La valorizzazione del patrimonio immobiliare non può essere ridotta al mero perseguimento di benefici economici diretti per il Comune ma, al contrario, può essere integrata dal raggiungimento di finalità proprie dell’Ente altrettanto rilevanti, quali lo sviluppo economico e sociale del territorio e la lotta alla disoccupazione.
Corte dei conti, Sezione giurisdizionale per la Regione Molise, sentenza 31 gennaio 2017, n. 12, Presidente Michael Sciascia – Estensore Tommaso Miele
A margine
La gestione del patrimonio immobiliare da parte degli enti pubblici, ed in particolare dei Comuni, pone, oggigiorno, non pochi problemi.

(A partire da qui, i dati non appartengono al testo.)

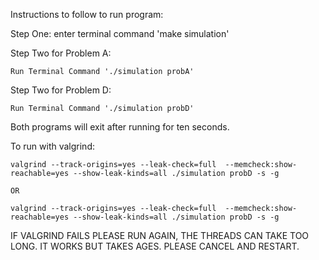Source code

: Instructions to follow to run program:

Step One: enter terminal command 'make simulation'

Step Two for Problem A:

    Run Terminal Command './simulation probA'

Step Two for Problem D:
    
    Run Terminal Command './simulation probD'

Both programs will exit after running for ten seconds.

To run with valgrind:

    valgrind --track-origins=yes --leak-check=full  --memcheck:show-reachable=yes --show-leak-kinds=all ./simulation probD -s -g

    OR 

    valgrind --track-origins=yes --leak-check=full  --memcheck:show-reachable=yes --show-leak-kinds=all ./simulation probD -s -g

IF VALGRIND FAILS PLEASE RUN AGAIN, THE THREADS CAN
TAKE TOO LONG. IT WORKS BUT TAKES AGES. PLEASE CANCEL AND RESTART. 
 
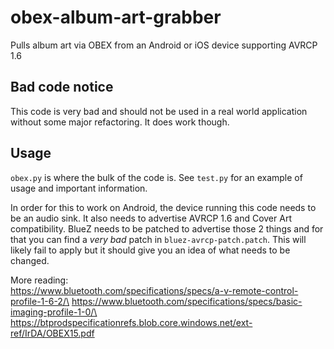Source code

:# obex-album-art-grabber

Pulls album art via OBEX from an Android or iOS device supporting AVRCP 1.6

## Bad code notice
This code is very bad and should not be used in a real world application without some major refactoring. It does work though.

## Usage
`obex.py` is where the bulk of the code is. See `test.py` for an example of usage and important information.

In order for this to work on Android, the device running this code needs to be an audio sink.
It also needs to advertise AVRCP 1.6 and Cover Art compatibility. BlueZ needs to be patched to advertise those 2 things and for that you can find a *very bad* patch in `bluez-avrcp-patch.patch`. 
This will likely fail to apply but it should give you an idea of what needs to be changed.

More reading:\
https://www.bluetooth.com/specifications/specs/a-v-remote-control-profile-1-6-2/\
https://www.bluetooth.com/specifications/specs/basic-imaging-profile-1-0/\
https://btprodspecificationrefs.blob.core.windows.net/ext-ref/IrDA/OBEX15.pdf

A fronte di una tensione legislativa volta a razionalizzare e migliorare la gestione del patrimonio immobiliare pubblico, anche attraverso la dismissione dei beni non strettamente necessari o loro affidamento a terzi a titolo oneroso, non va tuttavia dimenticato come le finalità dell’Ente comunale siano, anzitutto, volte a conseguire un’utilità per la propria comunità, prima ancora di raggiungere un qualsivoglia vantaggio economico, sia esso in termini di maggiori entrare o minori spese.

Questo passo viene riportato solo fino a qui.